Late last year, we talked about how fake system diagnostic tools were becoming the next step in the evolution of FAKEAV malware. These variants started to affect Japanese users as well.
Fake system diagnostic tools such as this variant named System Defragmenter were first discovered in October 2010. These tools very frequently change their names. At present, we are aware of at least 30 different names/aliases that these tools use. Cybercriminals may believe that changing their products’ names makes detecting and removing these much more difficult.
None of this should be taken to mean that conventional fake antivirus attacks have gone away, however. Last week, a very high-profile attack involving a rogue antivirus detected by Trend Micro as TROJ_FAKEAV.SMTV hit Twitter.
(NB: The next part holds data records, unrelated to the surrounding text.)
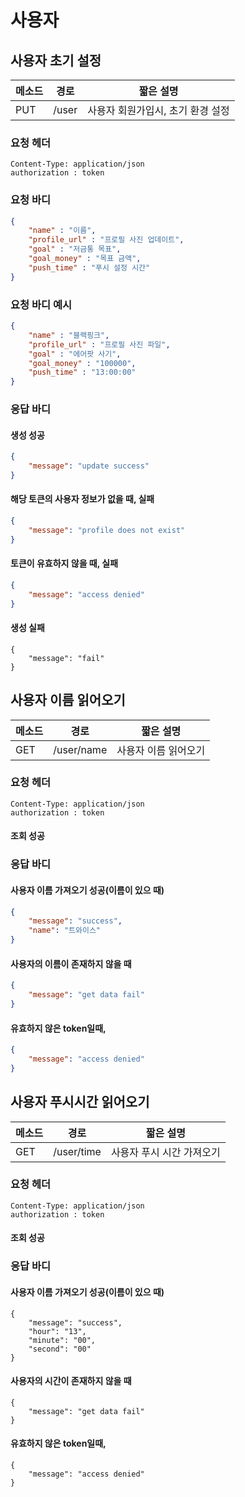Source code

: # 사용자  

## 사용자 초기 설정

| 메소드 | 경로  | 짧은 설명                         |
| ------ | ----- | --------------------------------- |
| PUT    | /user | 사용자 회원가입시, 초기 환경 설정 |

### 요청 헤더

```
Content-Type: application/json
authorization : token
```

### 요청 바디

```json
{
    "name" : "이름",
    "profile_url" : "프로필 사진 업데이트",
    "goal" : "저금통 목표",
    "goal_money" : "목표 금액",
    "push_time" : "푸시 설정 시간"
}
```

### 요청 바디 예시

```json
{
    "name" : "블랙핑크",
    "profile_url" : "프로필 사진 파일",
    "goal" : "에어팟 사기",
    "goal_money" : "100000",
    "push_time" : "13:00:00"
}
```

### 응답 바디

#### 생성 성공

```json
{
    "message": "update success"
}
```

#### 해당 토큰의 사용자 정보가 없을 때, 실패 

```json
{
    "message": "profile does not exist"
}
```

#### 토큰이 유효하지 않을 때, 실패

```json
{
    "message": "access denied"
}
```

#### 생성 실패

```
{
    "message": "fail"
}
```



## 사용자 이름 읽어오기

| 메소드 | 경로       | 짧은 설명            |
| ------ | ---------- | -------------------- |
| GET    | /user/name | 사용자 이름 읽어오기 |

### 요청 헤더

```
Content-Type: application/json
authorization : token
```

#### 조회 성공

### 응답 바디

#### 사용자 이름 가져오기 성공(이름이 있으 때)

```json
{
    "message": "success",
    "name": "트와이스"
}
```

#### 사용자의 이름이 존재하지 않을 때

```json
{
    "message": "get data fail"
}
```

#### 유효하지 않은 token일때,

```json
{
    "message": "access denied"
}
```



## 사용자 푸시시간 읽어오기

| 메소드 | 경로       | 짧은 설명                 |
| ------ | ---------- | ------------------------- |
| GET    | /user/time | 사용자 푸시 시간 가져오기 |

### 요청 헤더

```
Content-Type: application/json
authorization : token
```

#### 조회 성공

### 응답 바디

#### 사용자 이름 가져오기 성공(이름이 있으 때)

```
{
    "message": "success",
    "hour": "13",
    "minute": "00",
    "second": "00"
}
```

#### 사용자의 시간이 존재하지 않을 때

```
{
    "message": "get data fail"
}
```

#### 유효하지 않은 token일때,

```
{
    "message": "access denied"
}
```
Many users fell prey to this when they clicked links that used the goo.gl URL shortener to lead to this FAKEAV variant’s download.
Attacks involving fake diagnostic tools are similar to traditional FAKEAV attacks. A fake tool appears to function like a real system diagnosis tool though its supposed diagnostic functions never work. Once users’ PCs are infected by such a tool, these repeatedly displayed fake warnings saying that the system is suffering from hard disk problems.
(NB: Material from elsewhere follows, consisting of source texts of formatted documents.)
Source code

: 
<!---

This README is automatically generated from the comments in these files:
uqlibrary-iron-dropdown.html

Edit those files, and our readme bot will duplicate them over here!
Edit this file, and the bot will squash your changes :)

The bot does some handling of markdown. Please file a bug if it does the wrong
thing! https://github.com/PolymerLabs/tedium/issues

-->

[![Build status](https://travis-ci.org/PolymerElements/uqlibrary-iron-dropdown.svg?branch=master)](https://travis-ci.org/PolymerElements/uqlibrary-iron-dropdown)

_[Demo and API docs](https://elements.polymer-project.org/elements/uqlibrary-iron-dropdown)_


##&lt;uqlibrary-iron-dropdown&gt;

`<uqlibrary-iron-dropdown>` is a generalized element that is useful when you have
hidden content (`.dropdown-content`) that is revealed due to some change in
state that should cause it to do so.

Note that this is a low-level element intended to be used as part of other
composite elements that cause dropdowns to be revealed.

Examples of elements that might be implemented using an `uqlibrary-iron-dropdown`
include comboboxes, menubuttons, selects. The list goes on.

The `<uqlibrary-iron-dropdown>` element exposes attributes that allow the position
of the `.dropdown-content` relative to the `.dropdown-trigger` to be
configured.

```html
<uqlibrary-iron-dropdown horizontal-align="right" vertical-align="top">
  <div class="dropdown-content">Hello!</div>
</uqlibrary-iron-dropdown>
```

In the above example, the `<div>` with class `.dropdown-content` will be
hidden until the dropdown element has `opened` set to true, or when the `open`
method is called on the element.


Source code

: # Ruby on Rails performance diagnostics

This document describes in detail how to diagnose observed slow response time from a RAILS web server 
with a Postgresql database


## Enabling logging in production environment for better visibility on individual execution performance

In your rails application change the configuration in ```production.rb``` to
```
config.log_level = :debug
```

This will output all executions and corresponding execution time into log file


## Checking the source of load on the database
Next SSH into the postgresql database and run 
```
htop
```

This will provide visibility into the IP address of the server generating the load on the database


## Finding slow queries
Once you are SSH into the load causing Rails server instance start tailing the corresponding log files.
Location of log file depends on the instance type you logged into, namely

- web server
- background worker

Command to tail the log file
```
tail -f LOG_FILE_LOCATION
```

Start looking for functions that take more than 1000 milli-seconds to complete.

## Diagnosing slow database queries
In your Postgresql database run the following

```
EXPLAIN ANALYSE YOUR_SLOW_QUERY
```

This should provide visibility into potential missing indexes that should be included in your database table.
Inexperienced users may worry and panic over these problems. They may end up paying for additional “tools” and giving cybercriminals their personal information such as email addresses and credit card numbers. Like FAKEAV, these fake diagnosis tools will cause many problems for users.
Fake diagnostic tools may arrive via several different infection vectors:
- Users visit malicious sites and manually download and install malicious files.
- Users visit malicious sites that are riddled with exploits, which silently install malicious files in the background.
The tactics cybercriminals use to distribute fake diagnostic tools are broadly similar to those used for FAKEAV malware. Cybercriminals may lead users to their own sites by using Black Hat Search Engine Optimization (SEO) poisoning or to compromised legitimate sites. Cases where these fake tools are installed without the users’ knowledge may lead them to think the fake tools are actually legitimate programs, allowing the attacks to succeed.
System Defragmenter is detected as TROJ_FAKEAL.GG. While the sites that distribute it are now inaccessible, similar attacks did not stop from being launched, albeit using constantly changing names and sites. Understanding how these attacks are conducted will help users avoid becoming their victims.
Its installer uses the same icon as Windows Update.
Fourteen minutes after the tool is installed, it displays a fake alert in the user’s notification area.